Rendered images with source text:
*-*-*
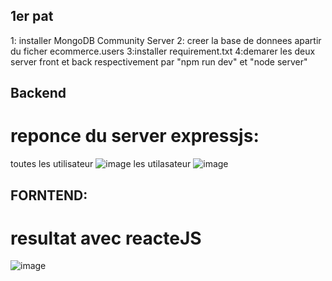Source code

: 

##  1er pat
1: installer MongoDB Community Server 
2: creer la base de donnees apartir du ficher ecommerce.users
3:installer requirement.txt
4:demarer les deux server front et back respectivement par "npm run dev" et "node server"


##  Backend
#  reponce du server expressjs:
toutes les utilisateur
![image](https://github.com/EmineYoubah/TechnixTestJs/assets/141328672/e7c23f09-3933-462c-bc44-f513dc0f654e)
les utilasateur 
![image](https://github.com/EmineYoubah/TechnixTestJs/assets/141328672/354b1109-d4fa-4dec-bb06-8e08955b44c5)
##  FORNTEND:
# resultat avec reacteJS
![image](https://github.com/EmineYoubah/TechnixTestJs/assets/141328672/961ac00e-d642-4d32-88db-d3695b98f2b2)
*-*-*
• _Exercise_
Where a record above holds a picture, drop the picture and print the rest exactly.

• _Completed task_
Source code

: 

##  1er pat
1: installer MongoDB Community Server 
2: creer la base de donnees apartir du ficher ecommerce.users
3:installer requirement.txt
4:demarer les deux server front et back respectivement par "npm run dev" et "node server"


##  Backend
#  reponce du server expressjs:
toutes les utilisateur
![image](https://github.com/EmineYoubah/TechnixTestJs/assets/141328672/e7c23f09-3933-462c-bc44-f513dc0f654e)
les utilasateur 
![image](https://github.com/EmineYoubah/TechnixTestJs/assets/141328672/354b1109-d4fa-4dec-bb06-8e08955b44c5)
##  FORNTEND:
# resultat avec reacteJS
![image](https://github.com/EmineYoubah/TechnixTestJs/assets/141328672/961ac00e-d642-4d32-88db-d3695b98f2b2)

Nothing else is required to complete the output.